Resolutions at the Annual General Meeting 2024 of Inwido

PRM EN Stämmokommuniké 2024

The Annual General Meeting (the “AGM”) of Inwido AB (publ) was held today,  Thursday, May 16, 2024, at Studio, Malmö. At the meeting, the following principal resolutions were passed. 

Adoption of the Income Statements and the Balance Sheets and discharge from liability

The AGM approved the Income Statement and Balance Sheet as well as the Consolidated Income Statement and Consolidated Balance Sheet.
The Board and CEO was granted discharge from liability for the time period which the reports relate to.

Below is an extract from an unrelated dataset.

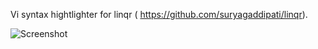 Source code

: Vi syntax hightlighter for linqr ( https://github.com/suryagaddipati/linqr).

![Screenshot ](http://i.imgur.com/74EGZ.png)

Election of Board of Directors and auditor

Per Bertland, Kerstin Lindell, Henriette Schütze, and Anders Wassberg were re-elected as Board members and Mikael Jonson was elected as a new Board member. Per Bertland was re-elected as Chairman of the Board. Ernst & Young was elected as new auditor and the authorized public accountant Martin Henriksson will be auditor in charge.


It was resolved that the fees to the Board of Directors shall be SEK 345,000 to each Board member not employed by the company and SEK 860,000 to the Chairman of the Board. It was resolved that the fees to committee members shall be SEK 75,000 to each member of the Audit Committee, SEK 150,000 to the Chairman of the Audit Committee and SEK 30,000 to the members and the Chairman of the Remuneration Committee, respectively.

It was resolved that the fee to the auditor shall be paid in accordance with a special agreement regarding the fee.


The AGM resolved in accordance with the proposal of the Board on dividend amounting to SEK 6.50 per share and that the record date for the dividend shall be Monday 20 May 2024. Thus, dividend is expected to be paid by Euroclear Sweden AB starting Thursday 23 May 2024.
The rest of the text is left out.